What this task involves —
Between the line containing "## Features" and the line containing "g++ -o VillageTD" lies a run of lines; give that run again exactly, with both of those lines, and nothing else from the entries below.

[Dataset items]

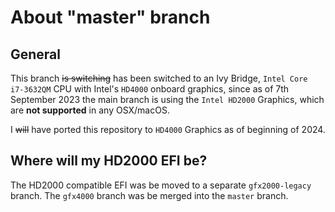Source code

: # About "master" branch
## General
This branch ~~is switching~~ has been switched to an Ivy Bridge, `Intel Core i7-3632QM` CPU with Intel's `HD4000` onboard graphics, since as of 7th September 2023 the main branch is using the `Intel HD2000` Graphics, which are **not supported** in any OSX/macOS.

I ~~will~~ have ported this repository to `HD4000` Graphics as of beginning of 2024.

## Where will my HD2000 EFI be?
The HD2000 compatible EFI was be moved to a separate `gfx2000-legacy` branch. The `gfx4000` branch was be merged into the `master` branch.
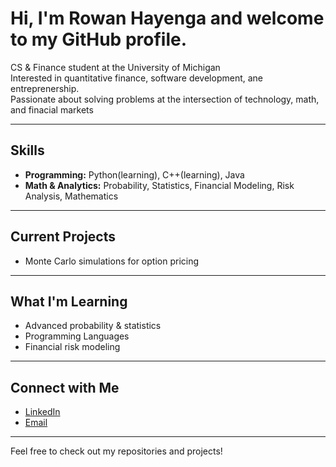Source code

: # Hi, I'm Rowan Hayenga and welcome to my GitHub profile.

CS & Finance student at the University of Michigan  
Interested in quantitative finance, software development, ane entreprenership.   
Passionate about solving problems at the intersection of technology, math, and finacial markets  

---

## Skills 
- **Programming:** Python(learning), C++(learning), Java
- **Math & Analytics:** Probability, Statistics, Financial Modeling, Risk Analysis, Mathematics  

---

## Current Projects  
- Monte Carlo simulations for option pricing  

---

## What I'm Learning  
- Advanced probability & statistics  
- Programming Languages  
- Financial risk modeling 

---

## Connect with Me  
- [LinkedIn](https://www.linkedin.com/in/rowan-hayenga-59b140369)  
- [Email](rhayenga@umich.edu)  

---
Feel free to check out my repositories and projects!
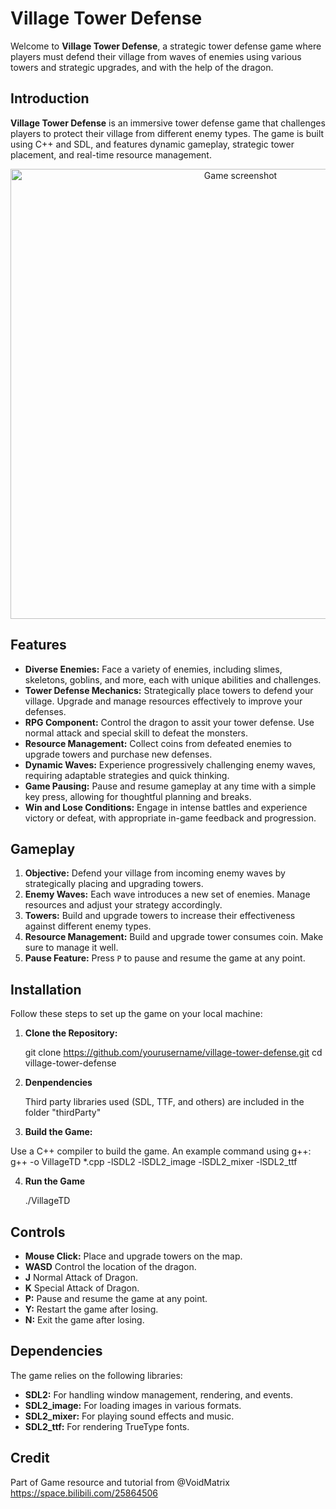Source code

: # Village Tower Defense

Welcome to **Village Tower Defense**, a strategic tower defense game where players must defend their village from waves of enemies using various towers and strategic upgrades, and with the help of the dragon.

## Introduction

**Village Tower Defense** is an immersive tower defense game that challenges players to protect their village from different enemy types. The game is built using C++ and SDL, and features dynamic gameplay, strategic tower placement, and real-time resource management.
<p align="center">
  <img src="https://github.com/user-attachments/assets/82a3002b-77fe-44c0-8022-dfaeb7c2032d" alt="Game screenshot" width="720" />
</p>

## Features

- **Diverse Enemies:** Face a variety of enemies, including slimes, skeletons, goblins, and more, each with unique abilities and challenges.
- **Tower Defense Mechanics:** Strategically place towers to defend your village. Upgrade and manage resources effectively to improve your defenses.
- **RPG Component:** Control the dragon to assit your tower defense. Use normal attack and special skill to defeat the monsters.
- **Resource Management:** Collect coins from defeated enemies to upgrade towers and purchase new defenses.
- **Dynamic Waves:** Experience progressively challenging enemy waves, requiring adaptable strategies and quick thinking.
- **Game Pausing:** Pause and resume gameplay at any time with a simple key press, allowing for thoughtful planning and breaks.
- **Win and Lose Conditions:** Engage in intense battles and experience victory or defeat, with appropriate in-game feedback and progression.

## Gameplay

1. **Objective:** Defend your village from incoming enemy waves by strategically placing and upgrading towers.
2. **Enemy Waves:** Each wave introduces a new set of enemies. Manage resources and adjust your strategy accordingly.
3. **Towers:** Build and upgrade towers to increase their effectiveness against different enemy types.
4. **Resource Management:** Build and upgrade tower consumes coin. Make sure to manage it well.
5. **Pause Feature:** Press `P` to pause and resume the game at any point.

## Installation

Follow these steps to set up the game on your local machine:

1. **Clone the Repository:**

   git clone https://github.com/yourusername/village-tower-defense.git
   cd village-tower-defense

2. **Denpendencies**

   Third party libraries used (SDL, TTF, and others) are included in the folder "thirdParty"

3. **Build the Game:**

  Use a C++ compiler to build the game. An example command using g++:
  g++ -o VillageTD *.cpp -lSDL2 -lSDL2_image -lSDL2_mixer -lSDL2_ttf

4. **Run the Game**

   ./VillageTD


## Controls

- **Mouse Click:** Place and upgrade towers on the map.
- **WASD** Control the location of the dragon.
- **J** Normal Attack of Dragon.
- **K** Special Attack of Dragon.
- **P:** Pause and resume the game at any point.
- **Y:** Restart the game after losing.
- **N:** Exit the game after losing.

## Dependencies

The game relies on the following libraries:

- **SDL2:** For handling window management, rendering, and events.
- **SDL2_image:** For loading images in various formats.
- **SDL2_mixer:** For playing sound effects and music.
- **SDL2_ttf:** For rendering TrueType fonts.

## Credit

Part of Game resource and tutorial from @VoidMatrix 
https://space.bilibili.com/25864506


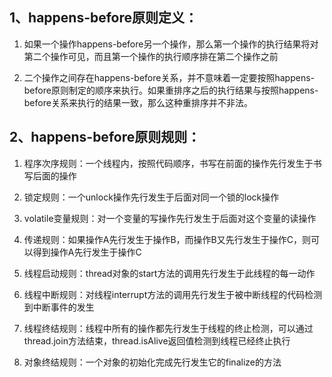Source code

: 1、happens-before原则定义：
----
1. 如果一个操作happens-before另一个操作，那么第一个操作的执行结果将对第二个操作可见，而且第一个操作的执行顺序排在第二个操作之前

2. 二个操作之间存在happens-before关系，并不意味着一定要按照happens-before原则制定的顺序来执行。如果重排序之后的执行结果与按照happens-before关系来执行的结果一致，那么这种重排序并不非法。

2、happens-before原则规则：
----
1. 程序次序规则：一个线程内，按照代码顺序，书写在前面的操作先行发生于书写后面的操作

2. 锁定规则：一个unlock操作先行发生于后面对同一个锁的lock操作

3. volatile变量规则：对一个变量的写操作先行发生于后面对这个变量的读操作

4. 传递规则：如果操作A先行发生于操作B，而操作B又先行发生于操作C，则可以得到操作A先行发生于操作C

5. 线程启动规则：thread对象的start方法的调用先行发生于此线程的每一动作

6. 线程中断规则：对线程interrupt方法的调用先行发生于被中断线程的代码检测到中断事件的发生

7. 线程终结规则：线程中所有的操作都先行发生于线程的终止检测，可以通过thread.join方法结束，thread.isAlive返回值检测到线程已经终止执行

8. 对象终结规则：一个对象的初始化完成先行发生它的finalize的方法
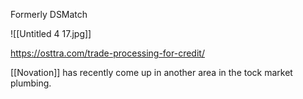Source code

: Formerly DSMatch

![[Untitled 4 17.jpg]]

https://osttra.com/trade-processing-for-credit/

[[Novation]] has recently come up in another area in the tock market plumbing.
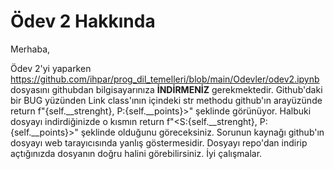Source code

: # Ödev 2 Hakkında

Merhaba,

Ödev 2'yi yaparken https://github.com/ihpar/prog_dil_temelleri/blob/main/Odevler/odev2.ipynb dosyasını githubdan bilgisayarınıza **İNDİRMENİZ** gerekmektedir. Github'daki bir BUG yüzünden Link class'ının içindeki str methodu github'ın arayüzünde return f"{self.__strenght}, P:{self.__points}>" şeklinde görünüyor. Halbuki dosyayı indirdiğinizde o kısmın return f"<S:{self.__strenght}, P:{self.__points}>" şeklinde olduğunu göreceksiniz. Sorunun kaynağı github'ın dosyayı web tarayıcısında yanlış göstermesidir. Dosyayı repo'dan indirip açtığınızda dosyanın doğru halini görebilirsiniz. İyi çalışmalar.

Output below —
## Features

- **Diverse Enemies:** Face a variety of enemies, including slimes, skeletons, goblins, and more, each with unique abilities and challenges.
- **Tower Defense Mechanics:** Strategically place towers to defend your village. Upgrade and manage resources effectively to improve your defenses.
- **RPG Component:** Control the dragon to assit your tower defense. Use normal attack and special skill to defeat the monsters.
- **Resource Management:** Collect coins from defeated enemies to upgrade towers and purchase new defenses.
- **Dynamic Waves:** Experience progressively challenging enemy waves, requiring adaptable strategies and quick thinking.
- **Game Pausing:** Pause and resume gameplay at any time with a simple key press, allowing for thoughtful planning and breaks.
- **Win and Lose Conditions:** Engage in intense battles and experience victory or defeat, with appropriate in-game feedback and progression.

## Gameplay

1. **Objective:** Defend your village from incoming enemy waves by strategically placing and upgrading towers.
2. **Enemy Waves:** Each wave introduces a new set of enemies. Manage resources and adjust your strategy accordingly.
3. **Towers:** Build and upgrade towers to increase their effectiveness against different enemy types.
4. **Resource Management:** Build and upgrade tower consumes coin. Make sure to manage it well.
5. **Pause Feature:** Press `P` to pause and resume the game at any point.

## Installation

Follow these steps to set up the game on your local machine:

1. **Clone the Repository:**

   git clone https://github.com/yourusername/village-tower-defense.git
   cd village-tower-defense

2. **Denpendencies**

   Third party libraries used (SDL, TTF, and others) are included in the folder "thirdParty"

3. **Build the Game:**

  Use a C++ compiler to build the game. An example command using g++:
  g++ -o VillageTD *.cpp -lSDL2 -lSDL2_image -lSDL2_mixer -lSDL2_ttf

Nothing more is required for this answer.